Christianity revitalized the way of life in Greco-Roman society offering social change, which dealt with some of the consequences of urban problems. Charity and hope was offered to homeless and the poor, often the cities were full of newcomers and strangers and Christianity offered an extended family and a base for attachments as well as effective nursing services in times of disaster, that were often brought on by plagues, earthquakes and fires.

Christianity’s attitude towards society and its social impact greatly resulted in the expansion and success of the church. The church was particularly well-known for its acts of charity, it is likely that the charity itself was one of the most influencing factors to the growth of Christianity.
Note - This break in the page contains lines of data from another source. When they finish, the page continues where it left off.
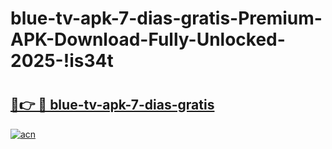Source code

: # blue-tv-apk-7-dias-gratis-Premium-APK-Download-Fully-Unlocked-2025-!is34t

# <h2><a href="https://pf0j5m.esa.edu.pl?title=blue-tv-apk-7-dias-gratis&ref=is34t">🔗👉 🔴 blue-tv-apk-7-dias-gratis</a></h2>

[![acn](https://github.com/user-attachments/assets/0f9c940e-d8b0-45ae-aac7-cd30a18b3e1c)](https://pf0j5m.esa.edu.pl?title=blue-tv-apk-7-dias-gratis&ref=is34t)

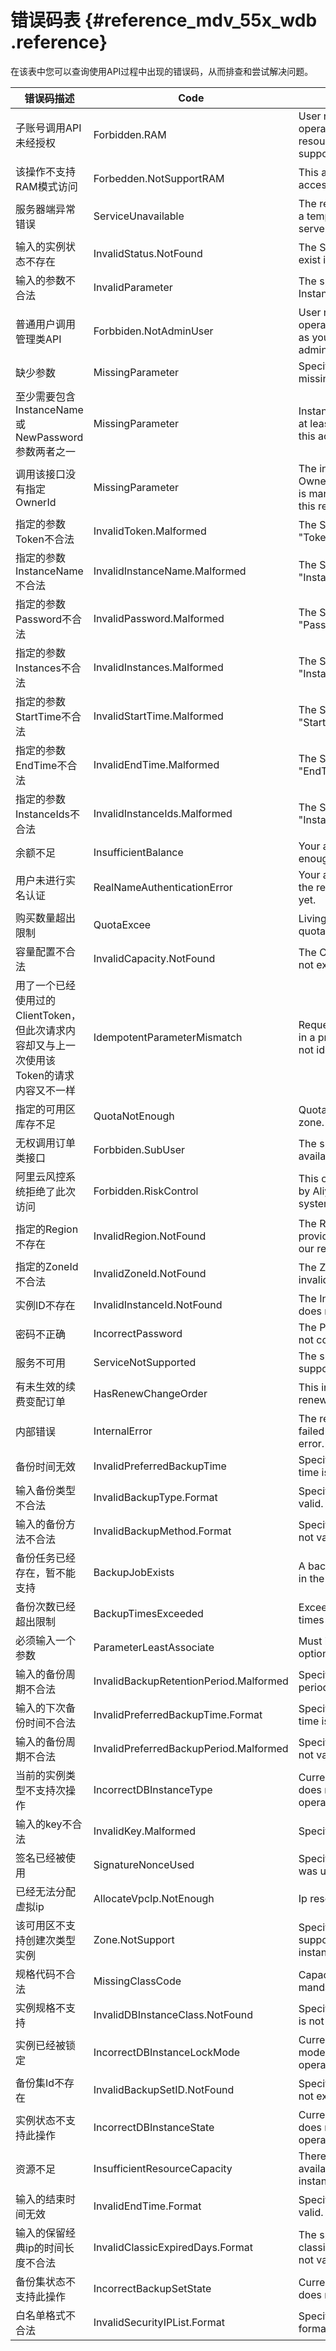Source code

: # 错误码表 {#reference_mdv_55x_wdb .reference}

在该表中您可以查询使用API过程中出现的错误码，从而排查和尝试解决问题。

|错误码描述|Code|message|httpStatusCode|
|-----|----|-------|--------------|
|子账号调用API未经授权|Forbidden.RAM|User not authorized to operate on the specified resource, or this API doesn't support RAM.|403|
|该操作不支持RAM模式访问|Forbedden.NotSupportRAM|This action does not support accessed by RAM mode.|403|
|服务器端异常错误|ServiceUnavailable|The request has failed due to a temporary failure of the server.|503|
|输入的实例状态不存在|InvalidStatus.NotFound|The Status provided does not exist in our records.|404|
|输入的参数不合法|InvalidParameter|The specified parameter InstanceName is not valid.|400|
|普通用户调用管理类API|Forbbiden.NotAdminUser|User not authorized to operate on the specified API as you are not the administrator.|403|
|缺少参数|MissingParameter|Specified parameter is missing.|400|
|至少需要包含InstanceName或NewPassword参数两者之一|MissingParameter|InstanceName/NewPassword at least one is mandatory for this action.|400|
|调用该接口没有指定OwnerId|MissingParameter|The input parameter OwnerId, OwnerAccount that is mandatory for processing this request is not supplied.|403|
|指定的参数Token不合法|InvalidToken.Malformed|The Specified parameter "Token" is not valid.|400|
|指定的参数InstanceName不合法|InvalidInstanceName.Malformed|The Specified parameter "InstanceName" is not valid.|400|
|指定的参数Password不合法|InvalidPassword.Malformed|The Specified parameter "Password" is not valid."|400|
|指定的参数Instances不合法|InvalidInstances.Malformed|The Specified parameter "Instances" is not valid.|400|
|指定的参数StartTime不合法|InvalidStartTime.Malformed|The Specified parameter "StartTime" is not valid.|400|
|指定的参数EndTime不合法|InvalidEndTime.Malformed|The Specified parameter "EndTime" is not valid.|400|
|指定的参数InstanceIds不合法|InvalidInstanceIds.Malformed|The Specified parameter "InstanceIds" is not valid.|400|
|余额不足|InsufficientBalance|Your account does not have enough balance.|400|
|用户未进行实名认证|RealNameAuthenticationError|Your account has not passed the real-name authentication yet.|403|
|购买数量超出限制|QuotaExcee|Living afterpay instances quota exceeded.|400|
|容量配置不合法|InvalidCapacity.NotFound|The Capacity provided does not exist in our records.|400|
|用了一个已经使用过的ClientToken，但此次请求内容却又与上一次使用该Token的请求内容又不一样|IdempotentParameterMismatch|Request uses a client token in a previous request but is not identical to that request.|400|
|指定的可用区库存不足|QuotaNotEnough|Quota not enough in this zone.|400|
|无权调用订单类接口|Forbbiden.SubUser|The specified action is not available for you.|403|
|阿里云风控系统拒绝了此次访问|Forbidden.RiskControl|This operation is forbidden by Aliyun Risk Control system.|403|
|指定的Region不存在|InvalidRegion.NotFound|The RegionId or ZoneId provided does not exist in our records.|404|
|指定的ZoneId不合法|InvalidZoneId.NotFound|The ZoneId provided is invalid.|400|
|实例ID不存在|InvalidInstanceId.NotFound|The InstanceId provided does not exist in our records.|404|
|密码不正确|IncorrectPassword|The Password provided is not correct.|400|
|服务不可用|ServiceNotSupported|The specified service is not supported.|400|
|有未生效的续费变配订单|HasRenewChangeOrder|This instance has a renewChange order.|400|
|内部错误|InternalError|The request processing has failed due to some unknown error.|500|
|备份时间无效|InvalidPreferredBackupTime|Specified preferred backup time is not valid.|400|
|输入备份类型不合法|InvalidBackupType.Format|Specified backup type is not valid.|400|
|输入的备份方法不合法|InvalidBackupMethod.Format|Specified backup method is not valid.|400|
|备份任务已经存在，暂不能支持|BackupJobExists|A backup job already exists in the specified DB instance.|400|
|备份次数已经超出限制|BackupTimesExceeded|Exceeding the daily backup times of this DB instance.|400|
|必须输入一个参数|ParameterLeastAssociate|Must input at least one optional parameter.|400|
|输入的备份周期不合法|InvalidBackupRetentionPeriod.Malformed|Specified backup retention period is not valid.|400|
|输入的下次备份时间不合法|InvalidPreferredBackupTime.Format|Specified preferred backup time is not valid.|400|
|输入的备份周期不合法|InvalidPreferredBackupPeriod.Malformed|Specified backup period is not valid.|400|
|当前的实例类型不支持次操作|IncorrectDBInstanceType|Current DB instance type does not support this operation|400|
|输入的key不合法|InvalidKey.Malformed|Specified key is not valid.|400|
|签名已经被使用|SignatureNonceUsed|Specified signature nonce was used already.|400|
|已经无法分配虚拟ip|AllocateVpcIp.NotEnough|Ip resource is not enough|400|
|该可用区不支持创建次类型实例|Zone.NotSupport|Specified zone does not support creating with instance class.|400|
|规格代码不合法|MissingClassCode|Capacity or InstanceClass is mandatory for this action.|400|
|实例规格不支持|InvalidDBInstanceClass.NotFound|Specified DB instance class is not found.|404|
|实例已经被锁定|IncorrectDBInstanceLockMode|Current DB instance lock mode does not support this operation.|400|
|备份集Id不存在|InvalidBackupSetID.NotFound|Specified backup set ID does not exist.|400|
|实例状态不支持此操作|IncorrectDBInstanceState|Current DB instance state does not support this operation.|400|
|资源不足|InsufficientResourceCapacity|There is insufficient capacity available for the requested instance.|400|
|输入的结束时间无效|InvalidEndTime.Format|Specified end time is not valid.|400|
|输入的保留经典ip的时间长度不合法|InvalidClassicExpiredDays.Format|The specified classicExpiredDays format is not valid.|400|
|备份集状态不支持此操作|IncorrectBackupSetState|Current backup set state does not support operations.|400|
|白名单格式不合法|InvalidSecurityIPList.Format|Specified security IP list format is not valid.|400|

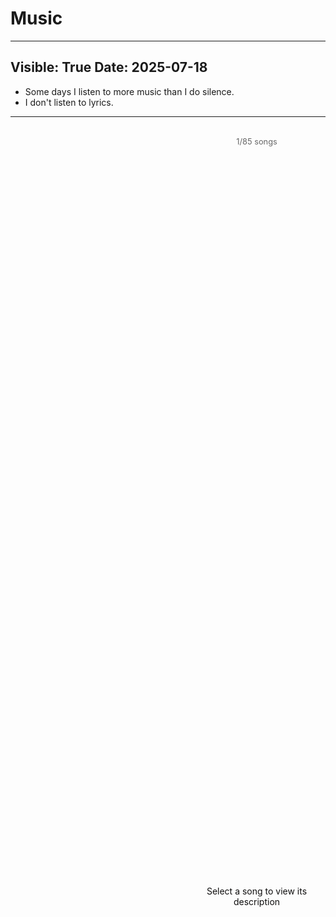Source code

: # Music

---
Visible: True
Date: 2025-07-18
---

- Some days I listen to more music than I do silence. 
- I don't listen to lyrics.

---

<div id="music-container">
    <div id="song-list">
        <!-- Songs will be populated by JavaScript -->
    </div>
    <div id="description-panel">
        <div id="progress-indicator">1/85 songs</div>
        <div id="description-content">
            <p>Select a song to view its description</p>
        </div>
    </div>
</div>

<style>
#music-container {
    display: flex;
    gap: 4rem;
    height: 60vh;
    margin: 2rem 0;
    font-family: Inter, -apple-system, BlinkMacSystemFont, 'Segoe UI', sans-serif;
}

#song-list {
    flex: 1;
    overflow: hidden;
    position: relative;
}

#description-panel {
    flex: 1;
    display: flex;
    align-items: center;
    justify-content: center;
    flex-direction: column;
}

#description-content {
    text-align: center;
    color: var(--text-color, #100F0F);
    flex: 1;
    display: flex;
    align-items: center;
    justify-content: center;
}

#progress-indicator {
    font-size: 0.8rem;
    color: var(--text-muted, #666);
    margin-bottom: 1rem;
}

.song-item {
    padding: 0.5rem 0;
    cursor: pointer;
    transition: transform 0.5s ease;
}

.song-item:hover {
    transform: translateX(5px);
}



.song-name {
    color: var(--text-color, #100F0F);
    line-height: 1.4;
}

.artist {
    color: var(--text-muted, #666);
    font-size: 0.9em;
}

/* Mobile layout */
@media (max-width: 768px) {
    #music-container {
        flex-direction: column;
        height: 80vh;
    }
    
    #description-panel {
        order: -1;
        flex: 0 0 auto;
        margin-bottom: 1rem;
    }
    
    #song-list {
        flex: 1;
    }
}

/* Dark mode support */
@media (prefers-color-scheme: dark) {
    :root {
        --text-color: #CECDC3;
        --text-muted: #999;
        --accent-color: #4385BE;
    }
}

/* Light mode (default) */
:root {
    --text-color: #100F0F;
    --text-muted: #666;
    --accent-color: #205EA6;
}
</style>

<script>
const songs = [
    // Transluce
    { period: "Transluce", title: "She only knows", artist: "starflyer 59", description: "" },
    { period: "Transluce", title: "jeans", artist: "2 hollis", description: "" },
    { period: "Transluce", title: "si tu m'aimes demain", artist: "lliona", description: "" },
    
    // Boston
    { period: "Boston", subPeriod: "May", title: "smithereens", artist: "boyish", description: "" },
    { period: "Boston", subPeriod: "May", title: "rap snitch knishes", artist: "mf doom", description: "" },
    { period: "Boston", subPeriod: "April", title: "Want to love - just raw", artist: "aloboi", description: "" },
    { period: "Boston", subPeriod: "April", title: "i come with mud", artist: "men i trust", description: "" },
    { period: "Boston", subPeriod: "April", title: "flesh without blood", artist: "grimes", description: "" },
    { period: "Boston", subPeriod: "April", title: "glistening", artist: "flipturn", description: "" },
    { period: "Boston", subPeriod: "April", title: "夏夜最後的浪漫", artist: "default", description: "" },
    
    // MATS
    { period: "MATS", subPeriod: "Feb, March", title: "bamboleo", artist: "gipsy kings", description: "" },
    { period: "MATS", subPeriod: "Feb, March", title: "B.O.R (birth of rap)", artist: "lil b", description: "" },
    { period: "MATS", subPeriod: "Feb, March", title: "space boy", artist: "Manny laurenko, LUCKI", description: "" },
    { period: "MATS", subPeriod: "Jan", title: "L$D", artist: "A$AP rocky", description: "" },
    { period: "MATS", subPeriod: "Jan", title: "velvet ring", artist: "big thief", description: "" },
    { period: "MATS", subPeriod: "Jan", title: "wild blue", artist: "john mayer", description: "" },
    { period: "MATS", subPeriod: "Jan", title: "?", artist: "vaundy", description: "" },
    
    // Sophomore Fall
    { period: "Sophomore Fall", title: "ma meillure ennemie", artist: "stromae, pomme, Arcane", description: "" },
    { period: "Sophomore Fall", title: "west savannah", artist: "isaiah rashad, SZA", description: "" },
    { period: "Sophomore Fall", title: "", artist: "laufey", description: "" },
    
    // Summer 2024
    { period: "Summer 2024", subPeriod: "July", title: "no one noticed", artist: "the marias", description: "" },
    { period: "Summer 2024", subPeriod: "July", title: "do ya think im sexy?", artist: "rod stewart", description: "" },
    { period: "Summer 2024", subPeriod: "July", title: "casual", artist: "chappel roan", description: "" },
    { period: "Summer 2024", subPeriod: "June", title: "unlock it", artist: "Abra, playboy carti, boys noize", description: "" },
    { period: "Summer 2024", subPeriod: "June", title: "marked till death", artist: "meat computer", description: "" },
    { period: "Summer 2024", subPeriod: "June", title: "i luv it", artist: "camila cabello, playboy carti", description: "" },
    { period: "Summer 2024", subPeriod: "May", title: "end of the beginning", artist: "djo", description: "" },
    { period: "Summer 2024", subPeriod: "May", title: "love lost", artist: "mac miller, the temper trap", description: "" },
    { period: "Summer 2024", subPeriod: "May", title: "A$AP forever (feat. moby)", artist: "A$AP Rocky, moby", description: "" },
    { period: "Summer 2024", subPeriod: "May", title: "everything is romantic", artist: "charlie xcx", description: "" },
    { period: "Summer 2024", subPeriod: "April", title: "vete", artist: "kevin kaarl", description: "" },
    { period: "Summer 2024", subPeriod: "April", title: "over the moon", artist: "the marias", description: "" },
    
    // Freshman Spring (London)
    { period: "Freshman Spring (London)", subPeriod: "March, April", title: "know my name", artist: "snow strippers", description: "" },
    { period: "Freshman Spring (London)", subPeriod: "March, April", title: "you and i", artist: "lucidbeatz, emilia ali", description: "" },
    { period: "Freshman Spring (London)", subPeriod: "March, April", title: "i like the way you kiss me", artist: "artemas", description: "" },
    { period: "Freshman Spring (London)", subPeriod: "March, April", title: "oblivion", artist: "grimes", description: "" },
    { period: "Freshman Spring (London)", subPeriod: "March, April", title: "kerosene", artist: "crystal castles", description: "" },
    { period: "Freshman Spring (London)", subPeriod: "April", title: "intro", artist: "end of the world", description: "" },
    { period: "Freshman Spring (London)", subPeriod: "Jan, Feb", title: "dolomeals", artist: "medhane", description: "" },
    { period: "Freshman Spring (London)", subPeriod: "Jan, Feb", title: "johnny p's caddy", artist: "benny the butcher, J.cole", description: "" },
    { period: "Freshman Spring (London)", subPeriod: "Jan, Feb", title: "daughters", artist: "john mayer", description: "" },
    { period: "Freshman Spring (London)", subPeriod: "Jan, Feb", title: "sunrise", artist: "norah jones", description: "" },
    
    // Freshman Fall
    { period: "Freshman Fall", subPeriod: "December", title: "godlight", artist: "noah kahan", description: "" },
    { period: "Freshman Fall", subPeriod: "December", title: "from eden", artist: "hozier", description: "" },
    { period: "Freshman Fall", subPeriod: "Sept, Oct, Nov", title: "organon", artist: "men i trust", description: "" },
    { period: "Freshman Fall", subPeriod: "Sept, Oct, Nov", title: "lifelong song", artist: "men i trust", description: "" },
    { period: "Freshman Fall", subPeriod: "Sept, Oct, Nov", title: "can you hear the music", artist: "ludwig goransson", description: "" },
    { period: "Freshman Fall", subPeriod: "Sept, Oct, Nov", title: "paris, texas", artist: "lana del rey, SYML", description: "" },
    { period: "Freshman Fall", subPeriod: "Sept, Oct, Nov", title: "west coast", artist: "lana del rey", description: "" },
    { period: "Freshman Fall", subPeriod: "Sept, Oct, Nov", title: "say yes to heaven", artist: "lana del rey", description: "" },
    
    // Summer 2023
    { period: "Summer 2023", title: "manana", artist: "tainy, young miko, the marias", description: "" },
    { period: "Summer 2023", title: "tommy hanks", artist: "jakey", description: "" },
    
    // Senior Spring
    { period: "Senior Spring", subPeriod: "Part 2", title: "i wonder", artist: "kanye west", description: "" },
    { period: "Senior Spring", subPeriod: "Part 2", title: "nonviolent communication", artist: "metro boomin", description: "" },
    { period: "Senior Spring", subPeriod: "Part 2", title: "flashing lights", artist: "kanye", description: "" },
    { period: "Senior Spring", subPeriod: "Part 1", title: "you wouldn't know", artist: "zac crook", description: "" },
    
    // Senior Winter
    { period: "Senior Winter", title: "that nicotine", artist: "ava beathard", description: "" },
    { period: "Senior Winter", title: "superstar", artist: "boyish", description: "" },
    { period: "Senior Winter", title: "i got it", artist: "masho", description: "" },
    
    // Summer 2022
    { period: "Summer 2022", title: "uneasy", artist: "metronomy, spill tab", description: "" },
    { period: "Summer 2022", title: "temple of the dragon", artist: "adam brian paul", description: "" },
    
    // Junior Year
    { period: "Junior Year", title: "lovely day", artist: "bill withers", description: "" },
    { period: "Junior Year", title: "split", artist: "88rising, niki", description: "" },
    
    // Summer 2021 (Lifeguarding)
    { period: "Summer 2021 (Lifeguarding)", title: "beach bunny", artist: "cloud 9", description: "" },
    { period: "Summer 2021 (Lifeguarding)", title: "brazil", artist: "declan mckenna", description: "" },
    { period: "Summer 2021 (Lifeguarding)", title: "freaks", artist: "surf curse", description: "" },
    { period: "Summer 2021 (Lifeguarding)", title: "karma", artist: "sarah kinsley", description: "" },
    
    // Late COVID
    { period: "Late COVID", title: "hip", artist: "Mamamoo", description: "" },
    { period: "Late COVID", title: "bad girl", artist: "wooah", description: "" },
    
    // Freshman Year
    { period: "Freshman Year", title: "the louvre", artist: "lorde", description: "" },
    { period: "Freshman Year", title: "righteous", artist: "juice wrld", description: "" },
    { period: "Freshman Year", title: "ribs", artist: "lorde", description: "" },
    { period: "Freshman Year", title: "drunk", artist: "keshi", description: "" },
    { period: "Freshman Year", title: "skeletons", artist: "keshi", description: "" },
    { period: "Freshman Year", title: "lowkey", artist: "niki", description: "" }
];

let currentIndex = 0;
let songElements = [];
let scrollAccumulator = 0;
let scrollThreshold = 25;

function renderSongs() {
    const songList = document.getElementById('song-list');
    songList.innerHTML = '';
    songElements = [];
    
    updateVisibleSongs();
    
    // Select first song by default
    selectSong(0);
}

function updateVisibleSongs() {
    const songList = document.getElementById('song-list');
    const visibleCount = Math.min(15, songs.length);
    
    // Clear existing content
    songList.innerHTML = '';
    
    // Calculate the range of songs to display - selected song at top
    const startIndex = currentIndex;
    const endIndex = Math.min(startIndex + visibleCount, songs.length);
    
    // Add songs in the visible range
    for (let i = startIndex; i < endIndex; i++) {
        const song = songs[i];
        
        const songItem = document.createElement('div');
        songItem.className = 'song-item';
        songItem.setAttribute('data-index', i);
        
        if (i === currentIndex) {
            songItem.classList.add('selected');
        }
        
        const songName = document.createElement('div');
        songName.className = 'song-name';
        const prefix = (i === currentIndex) ? '> ' : '';
        songName.textContent = prefix + (song.title || '(untitled)');
        
        const artist = document.createElement('div');
        artist.className = 'artist';
        artist.textContent = `(${song.artist})`;
        
        songItem.appendChild(songName);
        songItem.appendChild(artist);
        
        songItem.addEventListener('click', () => {
            selectSong(i);
        });
        
        songList.appendChild(songItem);
    }
    
    // If we're near the end and don't have enough songs, add songs from the beginning
    if (endIndex - startIndex < visibleCount) {
        const remaining = visibleCount - (endIndex - startIndex);
        for (let i = 0; i < remaining && i < songs.length; i++) {
            const song = songs[i];
            
            const songItem = document.createElement('div');
            songItem.className = 'song-item';
            songItem.setAttribute('data-index', i);
            
            if (i === currentIndex) {
                songItem.classList.add('selected');
            }
            
            const songName = document.createElement('div');
            songName.className = 'song-name';
            const prefix = (i === currentIndex) ? '> ' : '';
            songName.textContent = prefix + (song.title || '(untitled)');
            
            const artist = document.createElement('div');
            artist.className = 'artist';
            artist.textContent = `(${song.artist})`;
            
            songItem.appendChild(songName);
            songItem.appendChild(artist);
            
            songItem.addEventListener('click', () => {
                selectSong(i);
            });
            
            songList.appendChild(songItem);
        }
    }
}

function selectSong(index) {
    currentIndex = index;
    
    // Update description
    updateDescription(songs[index]);
    
    // Re-render with selected song at top
    updateVisibleSongs();
}

function updateDescription(song) {
    const descriptionContent = document.getElementById('description-content');
    const progressIndicator = document.getElementById('progress-indicator');
    
    // Update progress
    progressIndicator.textContent = `${currentIndex + 1}/${songs.length} songs`;
    
    if (song.description) {
        descriptionContent.innerHTML = `<p>${song.description}</p>`;
    } else {
        descriptionContent.innerHTML = `<p style="font-style: italic; color: var(--text-muted);">No description available</p>`;
    }
}


function navigateUp() {
    if (currentIndex > 0) {
        selectSong(currentIndex - 1);
    } else {
        // Wrap to last song
        selectSong(songs.length - 1);
    }
}

function navigateDown() {
    if (currentIndex < songs.length - 1) {
        selectSong(currentIndex + 1);
    } else {
        // Wrap to first song
        selectSong(0);
    }
}

// Keyboard navigation
document.addEventListener('keydown', (e) => {
    // Only handle arrow keys when the music container is in view
    const musicContainer = document.getElementById('music-container');
    const rect = musicContainer.getBoundingClientRect();
    const isInView = rect.top >= 0 && rect.bottom <= window.innerHeight;
    
    if (isInView || document.activeElement.closest('#music-container')) {
        if (e.key === 'ArrowUp') {
            e.preventDefault();
            navigateUp();
        } else if (e.key === 'ArrowDown') {
            e.preventDefault();
            navigateDown();
        }
    }
});

// Initialize when page loads
function initializeMusicPlayer() {
    renderSongs();
    
    // Mouse wheel/trackpad scroll navigation with accumulation
    document.getElementById('song-list').addEventListener('wheel', (e) => {
        e.preventDefault();
        
        scrollAccumulator += Math.abs(e.deltaY);
        
        if (scrollAccumulator >= scrollThreshold) {
            scrollAccumulator = 0;
            
            if (e.deltaY > 0) {
                // Scroll down - next song
                navigateDown();
            } else {
                // Scroll up - previous song
                navigateUp();
            }
        }
    });
}

// Initialize based on DOM state
if (document.readyState === 'loading') {
    document.addEventListener('DOMContentLoaded', initializeMusicPlayer);
} else {
    initializeMusicPlayer();
}
</script>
The church offered this charity to everyone, including pagans and Jews. By the third century the Church was looking after one thousand five hundred widows in need. The church itself was well off and according to Eusebius, by the year 251 the church in Rome supported the bishop, 46 presbyters, 7 deacons, 7 sub deacons, 42 acolytes and 52 exorcists, reader and doorkeepers, but also more than 1500 widows and needy persons. The churches obvious financial stability leads it to be popular and it successfully expanded because it helped those in need, it offered help and often people were converted to Christianity as a result of the kindness and attention they received. Even though the Roman Empire did have some charitable services such as the bread dole, Christian charity far outweighed the state’s charity.

Throughout the first century to the fourth century there was government-enforced persecution of early Christianity, though not constantly. Persecution and martyrdom became a sign of the strength of Christianity, which often shows if the movement was attracting attention from the Roman state. Such emperors that instigated severe persecution were Decius and Diocletian. There were sufficient amounts of Christians in North Africa for martyrdoms to be noticed, one of these martyrdoms were Perpetua and her slave girl, Felicity who were thrown to the lions after a trial.

Tertullian wrote that “the blood of Christians is seed” which is often misquoted as “the blood of the martyrs is the seed of the church.” Tertullian may have been saying this because he believed that martyrdoms created new converts or may have strengthened the church.

The Roman Empire wanted to exterminate this new religion as quickly as possible and it seems it tried in the beginning to exterminate every Christian they could find but later under Decius they started new methods to try and exterminate Christianity one way was by removing the clergy and the bishops and also taking away lands and churches from the Christians, irrespective of rank while forcing them to sacrifice to the states pagan gods or be punished severely with torture, exile, slavery and sometimes execution, depending on numerous reasons and the time of persecution.

This would have had to give this new religion much publicity, especially if it was in the circus arenas being killed by wild beats would have been creating attention, it seems many would have seen these peculiar people willing to suffer excruciating torture and even die for their God and religion, this must have left the pagan with something further to think about and consider if they were willing to die for their pagan gods.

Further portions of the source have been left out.